Несмотря на то что эти испытания, казалось бы, совершенно безвредны для организма человека, ученые, наблюдавшие за ходом испытаний, постоянно должны были связываться по радио с «космическим путешественником», чтобы узнать о его самочувствии. И в большинстве случаев испытания прерывались по требованию человека, находившегося в камере».
Далее автор статьи подробно описывает, как оставшихся в одиночестве и тишине охватывают галлюцинации. Один очень подготовленный летчик почувствовал головокружение, хотя камера не сдвинулась с места. Другому, менее опытному, привиделось среди приборов пульта управления странное изображение каких-то лиц. Когда «полет» подходил к концу, одного пилота охватил панический ужас: на его глазах приборная доска начала «таять и капать на пол». Еще один жаловался на боль в глазах из-за расплывчатого изображения на экране телевизора, хотя экран был совершенно чист. Напрасно техник, наблюдавший за экраном через смотровую щель, пытался убедить пилота, что ничего не произошло, тот потребовал немедленного «освобождения». А когда вышел из камеры, то сразу же обратился к врачу-окулисту. Выяснилось, что глаза его в полном порядке. Уже будучи на «свободе», пилот сообщил еще одну новость: там, в камере, ему почудилось, что над ним смыкаются стены.

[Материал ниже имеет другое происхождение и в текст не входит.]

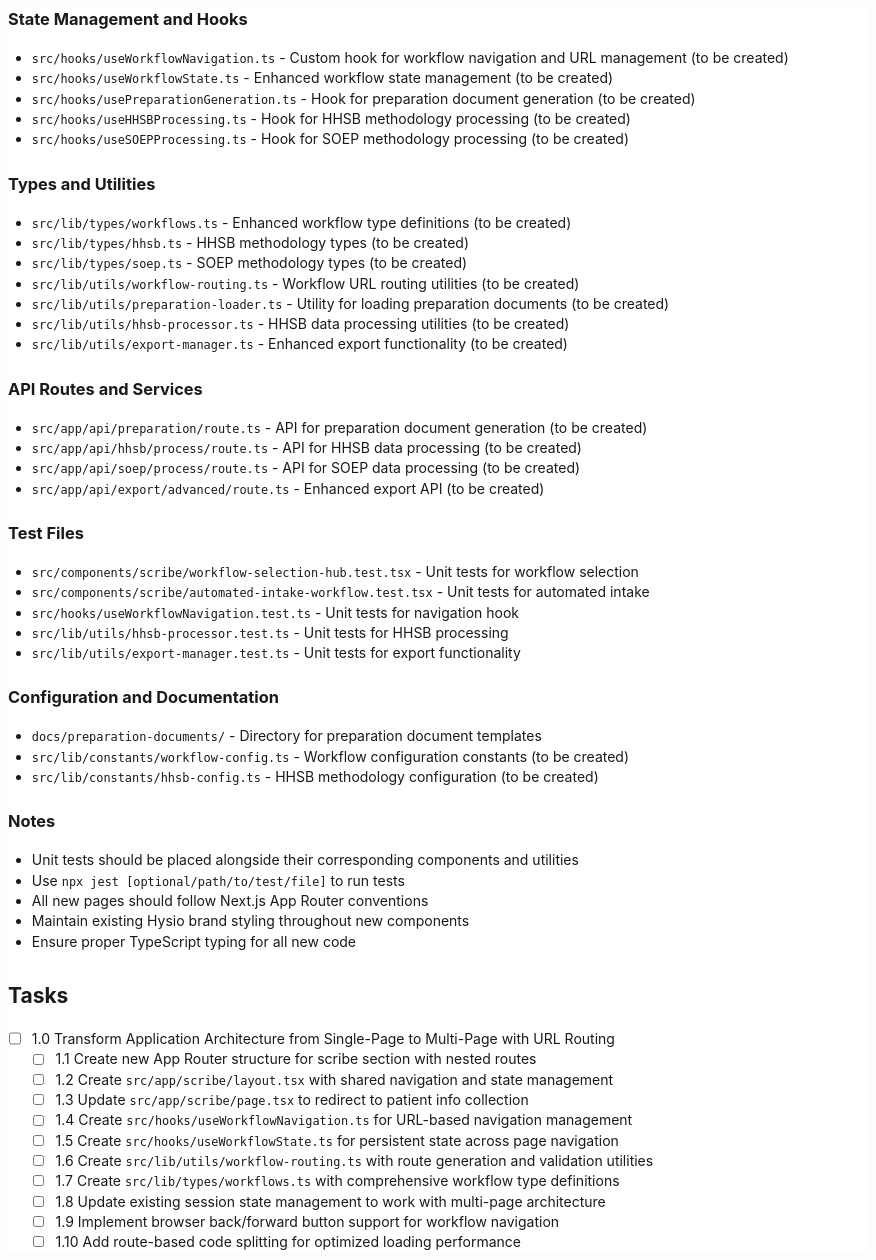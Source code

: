 ### State Management and Hooks
- `src/hooks/useWorkflowNavigation.ts` - Custom hook for workflow navigation and URL management (to be created)
- `src/hooks/useWorkflowState.ts` - Enhanced workflow state management (to be created)
- `src/hooks/usePreparationGeneration.ts` - Hook for preparation document generation (to be created)
- `src/hooks/useHHSBProcessing.ts` - Hook for HHSB methodology processing (to be created)
- `src/hooks/useSOEPProcessing.ts` - Hook for SOEP methodology processing (to be created)

### Types and Utilities
- `src/lib/types/workflows.ts` - Enhanced workflow type definitions (to be created)
- `src/lib/types/hhsb.ts` - HHSB methodology types (to be created)
- `src/lib/types/soep.ts` - SOEP methodology types (to be created)
- `src/lib/utils/workflow-routing.ts` - Workflow URL routing utilities (to be created)
- `src/lib/utils/preparation-loader.ts` - Utility for loading preparation documents (to be created)
- `src/lib/utils/hhsb-processor.ts` - HHSB data processing utilities (to be created)
- `src/lib/utils/export-manager.ts` - Enhanced export functionality (to be created)

### API Routes and Services
- `src/app/api/preparation/route.ts` - API for preparation document generation (to be created)
- `src/app/api/hhsb/process/route.ts` - API for HHSB data processing (to be created)
- `src/app/api/soep/process/route.ts` - API for SOEP data processing (to be created)
- `src/app/api/export/advanced/route.ts` - Enhanced export API (to be created)

### Test Files
- `src/components/scribe/workflow-selection-hub.test.tsx` - Unit tests for workflow selection
- `src/components/scribe/automated-intake-workflow.test.tsx` - Unit tests for automated intake
- `src/hooks/useWorkflowNavigation.test.ts` - Unit tests for navigation hook
- `src/lib/utils/hhsb-processor.test.ts` - Unit tests for HHSB processing
- `src/lib/utils/export-manager.test.ts` - Unit tests for export functionality

### Configuration and Documentation
- `docs/preparation-documents/` - Directory for preparation document templates
- `src/lib/constants/workflow-config.ts` - Workflow configuration constants (to be created)
- `src/lib/constants/hhsb-config.ts` - HHSB methodology configuration (to be created)

### Notes

- Unit tests should be placed alongside their corresponding components and utilities
- Use `npx jest [optional/path/to/test/file]` to run tests
- All new pages should follow Next.js App Router conventions
- Maintain existing Hysio brand styling throughout new components
- Ensure proper TypeScript typing for all new code

## Tasks

- [ ] 1.0 Transform Application Architecture from Single-Page to Multi-Page with URL Routing
  - [ ] 1.1 Create new App Router structure for scribe section with nested routes
  - [ ] 1.2 Create `src/app/scribe/layout.tsx` with shared navigation and state management
  - [ ] 1.3 Update `src/app/scribe/page.tsx` to redirect to patient info collection
  - [ ] 1.4 Create `src/hooks/useWorkflowNavigation.ts` for URL-based navigation management
  - [ ] 1.5 Create `src/hooks/useWorkflowState.ts` for persistent state across page navigation
  - [ ] 1.6 Create `src/lib/utils/workflow-routing.ts` with route generation and validation utilities
  - [ ] 1.7 Create `src/lib/types/workflows.ts` with comprehensive workflow type definitions
  - [ ] 1.8 Update existing session state management to work with multi-page architecture
  - [ ] 1.9 Implement browser back/forward button support for workflow navigation
  - [ ] 1.10 Add route-based code splitting for optimized loading performance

Один из проходивших испытание через 22 часа потребовал выключить телевизор, так как от него якобы исходил невыносимый жар. И как врач-экспериментатор ни успокаивал, пилот добился, чтобы телевизор выключили. Когда это было сделано, человек почувствовал себя лучше. Не выдавал он беспокойства и после нового включения телевизора. А через три часа все повторилось. Теперь летчик даже пытался показать «черное, прогоревшее место» на экране. И тут же, как и его коллеги, потребовал освобождения, так как дольше не мог терпеть такого мучения.
По мнению автора, семь человек, специально отобранных для полета на космическом корабле «Меркурий», доказали, что они смогут хорошо перенести пребывание в корабле в случае полета в космос. Однако все эти опыты только частично разрешают проблему космического одиночества. Ни одному из вышеупомянутых летчиков «космического корабля» не угрожала опасность. Их не беспокоила проблема невесомости, а также то, работает ли двигатель ракеты, или ракета падает в слоях атмосферы подобно метеору. Они знали, что в нескольких шагах за пределами кабины находятся, зорко следя за ними, их друзья. Однако даже опытные летчики сталкивались с явлениями галлюцинации.